Visitors to the site can tour the Sandburg residence and visit the dairy barn housing Connemara Farms' goat herd, representing the three breeds of goats Lilian Sandburg raised. From mid-June until mid-August, live performances of Sandburg's Rootabaga Stories and excerpts from the Broadway play, The World of Carl Sandburg, are presented at the park amphitheater.

The Memminger years
In the middle 1830s Christopher Memminger, of Charleston, South Carolina, took a tour of Flat Rock in an attempt to find a summer home.  Unable to find a home he liked, he purchased land from Charles Baring, one of the more prominent land holders in the area.  In 1838 he hired an architect to begin work on a large summer home in the Greek-Revival-style.  The kitchen house and stable were actually completed first in the summer of 1838.  The house was not complete until 1839.  A cook's house was added in 1841, a wagon shed in 1843, and an icehouse in 1845.  An addition to the main house was constructed over the course of 1846–1849, and servant quarters were built in 1850.
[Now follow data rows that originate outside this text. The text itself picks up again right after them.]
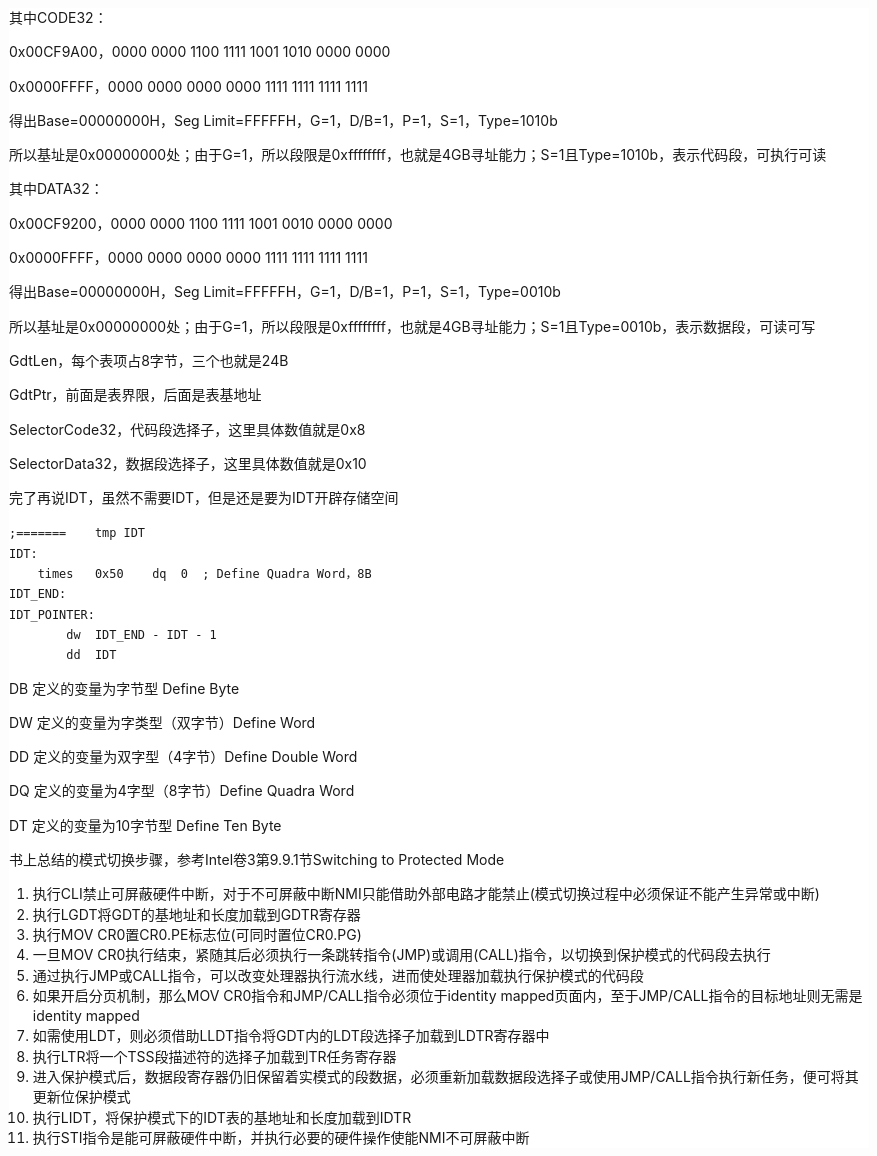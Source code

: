 其中CODE32：

0x00CF9A00，0000 0000 1100 1111 1001 1010 0000 0000

0x0000FFFF，0000 0000 0000 0000 1111 1111 1111 1111

得出Base=00000000H，Seg Limit=FFFFFH，G=1，D/B=1，P=1，S=1，Type=1010b

所以基址是0x00000000处；由于G=1，所以段限是0xffffffff，也就是4GB寻址能力；S=1且Type=1010b，表示代码段，可执行可读

其中DATA32：

0x00CF9200，0000 0000 1100 1111 1001 0010 0000 0000

0x0000FFFF，0000 0000 0000 0000 1111 1111 1111 1111

得出Base=00000000H，Seg Limit=FFFFFH，G=1，D/B=1，P=1，S=1，Type=0010b

所以基址是0x00000000处；由于G=1，所以段限是0xffffffff，也就是4GB寻址能力；S=1且Type=0010b，表示数据段，可读可写

GdtLen，每个表项占8字节，三个也就是24B

GdtPtr，前面是表界限，后面是表基地址

SelectorCode32，代码段选择子，这里具体数值就是0x8

SelectorData32，数据段选择子，这里具体数值就是0x10



完了再说IDT，虽然不需要IDT，但是还是要为IDT开辟存储空间

```assembly
;=======    tmp IDT
IDT:
    times   0x50    dq  0  ; Define Quadra Word，8B
IDT_END:
IDT_POINTER:
        dw  IDT_END - IDT - 1
        dd  IDT
```

DB 定义的变量为字节型 Define Byte

DW 定义的变量为字类型（双字节）Define Word

DD 定义的变量为双字型（4字节）Define Double Word

DQ 定义的变量为4字型（8字节）Define Quadra Word

DT 定义的变量为10字节型 Define Ten Byte



书上总结的模式切换步骤，参考Intel卷3第9.9.1节Switching to Protected Mode

1. 执行CLI禁止可屏蔽硬件中断，对于不可屏蔽中断NMI只能借助外部电路才能禁止(模式切换过程中必须保证不能产生异常或中断)
2. 执行LGDT将GDT的基地址和长度加载到GDTR寄存器
3. 执行MOV CR0置CR0.PE标志位(可同时置位CR0.PG)
4. 一旦MOV CR0执行结束，紧随其后必须执行一条跳转指令(JMP)或调用(CALL)指令，以切换到保护模式的代码段去执行
5. 通过执行JMP或CALL指令，可以改变处理器执行流水线，进而使处理器加载执行保护模式的代码段
6. 如果开启分页机制，那么MOV CR0指令和JMP/CALL指令必须位于identity mapped页面内，至于JMP/CALL指令的目标地址则无需是identity mapped
7. 如需使用LDT，则必须借助LLDT指令将GDT内的LDT段选择子加载到LDTR寄存器中
8. 执行LTR将一个TSS段描述符的选择子加载到TR任务寄存器
9. 进入保护模式后，数据段寄存器仍旧保留着实模式的段数据，必须重新加载数据段选择子或使用JMP/CALL指令执行新任务，便可将其更新位保护模式
10. 执行LIDT，将保护模式下的IDT表的基地址和长度加载到IDTR
11. 执行STI指令是能可屏蔽硬件中断，并执行必要的硬件操作使能NMI不可屏蔽中断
Memminger called his summer home “Rock Hill,” possibly because the main house was constructed on the gradual slope of Big Glassy Mountain.  In 1855, he had a stream in front of the house dammed up to create a small, artificial lake.  The Memminger family spent most of their summers after 1839 at Rock Hill, not to be confused with Rock Hill, South Carolina. They lived there full-time from 1864 until the end of the Civil War.  During the war, the house was fortified and used as a shelter for friends who needed protection from raids by Union soldiers and Confederate deserters turned bandits.

The Gregg and Smyth years
After Memminger's death, his son Edward sold Rock Hill to Colonel William Gregg, Jr., a Confederate veteran.  During his ownership, he built new steps at the front of the house, since the originals had been removed during the war for defense.  He also installed a bay window and fireplace mantles.  The Greggs used Rock Hill as their summer home for about ten years before they sold it in 1900 to Captain Ellison Adger Smyth.

Smyth changed the name of the house from “Rock Hill” to “Connemara,” after his ancestral district in Ireland.  The Smyths winterized the house and enclosed the porch to convert it to a dining room. They also painted the house green for a brief period and even installed an eight-hole golf course in the pastures.  The captain and his family used Connemara as a summer home until 1925 when they decided to make it their permanent residence. Smyth died in 1942, and the house remained vacant until 1945.

The Sandburg era

Sandburg purchased Connemara on October 18, 1945, for $45,000 .  Mrs. Sandburg had been looking for a new farm in a warmer climate to raise her Chikaming dairy goats. When she showed Connemara to her husband, he reportedly said, “This is the place.  We will look no further.” Upon buying the house, the Sandburgs immediately began remodeling.  Contractors were hired to work on the heating, plumbing, electrical, the roof and the cement floor of the basement. The Sandburgs installed new chimneys and bathrooms, as well as dozens of bookshelves for his large library.  They also repainted the house and installed a new indoor kitchen, having turned the original kitchen building into a three- car garage.  The entire remodeling process lasted for some two and a half years.  In addition, more than  of personal belongings, primarily Sandburg's library, were sent by train from their old house in Harbert, Michigan.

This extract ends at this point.